Well, we are officially into the new year. The holidays have gone by, and for the most part, people are waiting for spring to arrive.

Soon, the seed catalogs will be arriving in the mail and stores will be setting up their seed racks – loaded with tempting seed packets, and the visions of growing things will creep into the minds of die-hard gardeners. However, you should not be drawn into the temptation of deciding to buy some seeds and then to get them planted indoors.

The problem is, it is way too early to be starting any seeds indoors. It will, generally speaking, take only eight to 10 weeks from when you start planting the seeds to the time where the seedlings are the right size to put outside.

As a rule of thumb, you would plant tomato seeds around the middle of March to get a plant big enough to safely plant outdoors anywhere from mid- to late May. You could start cool-weather crops such as broccoli, cabbage, lettuce, etc., sometime around the end of February to early March.

There are some flowers that you could start in early February. Geraniums from seed can take a long time to grow and to get to size. They can be started early. Pansies are some of the first flowers that can go outside in April. They can be started in early February.

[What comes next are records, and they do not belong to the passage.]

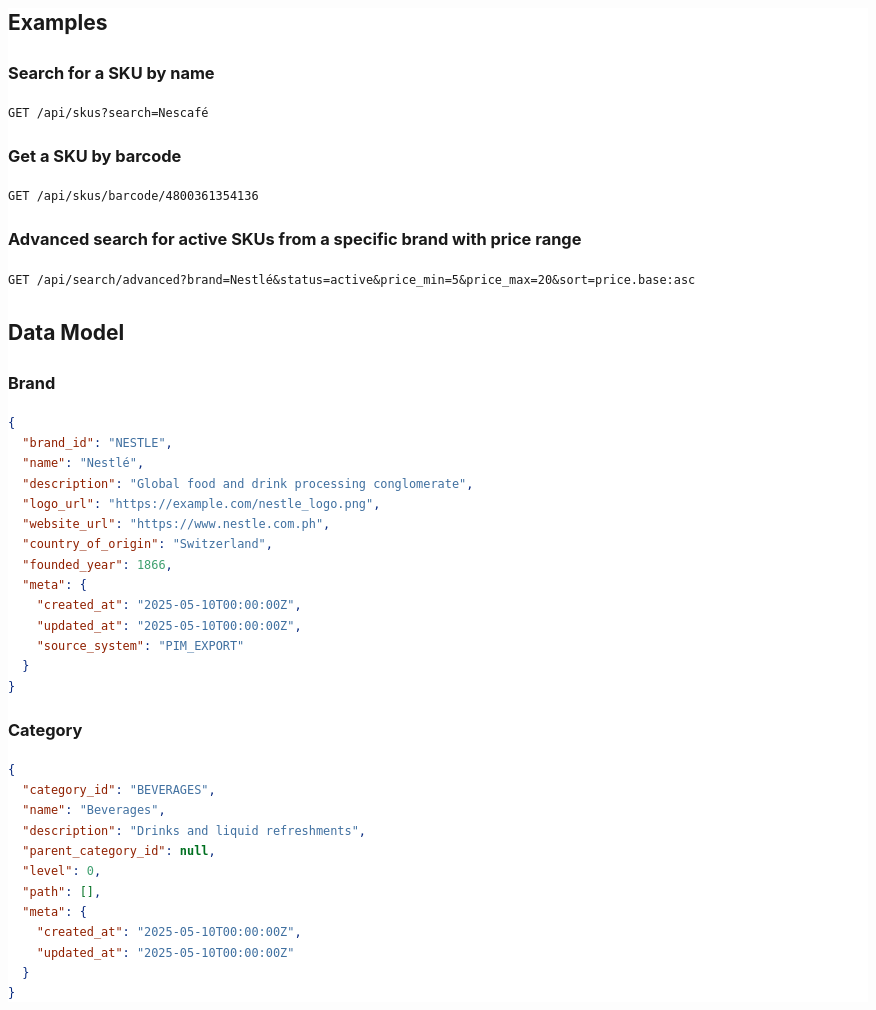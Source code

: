 ## Examples

### Search for a SKU by name
```
GET /api/skus?search=Nescafé
```

### Get a SKU by barcode
```
GET /api/skus/barcode/4800361354136
```

### Advanced search for active SKUs from a specific brand with price range
```
GET /api/search/advanced?brand=Nestlé&status=active&price_min=5&price_max=20&sort=price.base:asc
```

## Data Model

### Brand
```json
{
  "brand_id": "NESTLE",
  "name": "Nestlé",
  "description": "Global food and drink processing conglomerate",
  "logo_url": "https://example.com/nestle_logo.png",
  "website_url": "https://www.nestle.com.ph",
  "country_of_origin": "Switzerland",
  "founded_year": 1866,
  "meta": {
    "created_at": "2025-05-10T00:00:00Z",
    "updated_at": "2025-05-10T00:00:00Z",
    "source_system": "PIM_EXPORT"
  }
}
```

### Category
```json
{
  "category_id": "BEVERAGES",
  "name": "Beverages",
  "description": "Drinks and liquid refreshments",
  "parent_category_id": null,
  "level": 0,
  "path": [],
  "meta": {
    "created_at": "2025-05-10T00:00:00Z",
    "updated_at": "2025-05-10T00:00:00Z"
  }
}
```
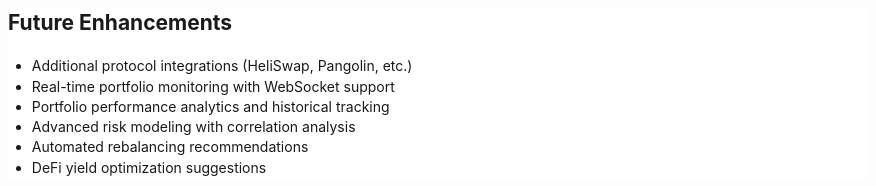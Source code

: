 ## Future Enhancements

- Additional protocol integrations (HeliSwap, Pangolin, etc.)
- Real-time portfolio monitoring with WebSocket support  
- Portfolio performance analytics and historical tracking
- Advanced risk modeling with correlation analysis
- Automated rebalancing recommendations
- DeFi yield optimization suggestions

About mid- to late February, you could start some of the other cold-tolerant flowers such as snapdragons and alyssum.

If you are planning on planting other things, figure out when you would normally plant a particular plant outside, count back eight to 10 weeks and then start the seeds on that date.

Many of you have pets, and hopefully, you know that their paws can be hurt by exposure to the residue of many of the normal ice-melting products. There are some ice-melting products that are labeled as pet-safe. This type of product should be used in areas of the driveway and walkways where your pets would be walking.

Another benefit to using pet-safe ice-melting products is that these products are less harmful to lawns and shrubs. The residue is often shoveled, plowed or thrown by a snowblower onto the lawn, onto shrubs or even onto trees.

I will grant you that the product is a more costly option, but so is the cost of the damage to your lawn or to your shrubs by using cheaper ice-melting products.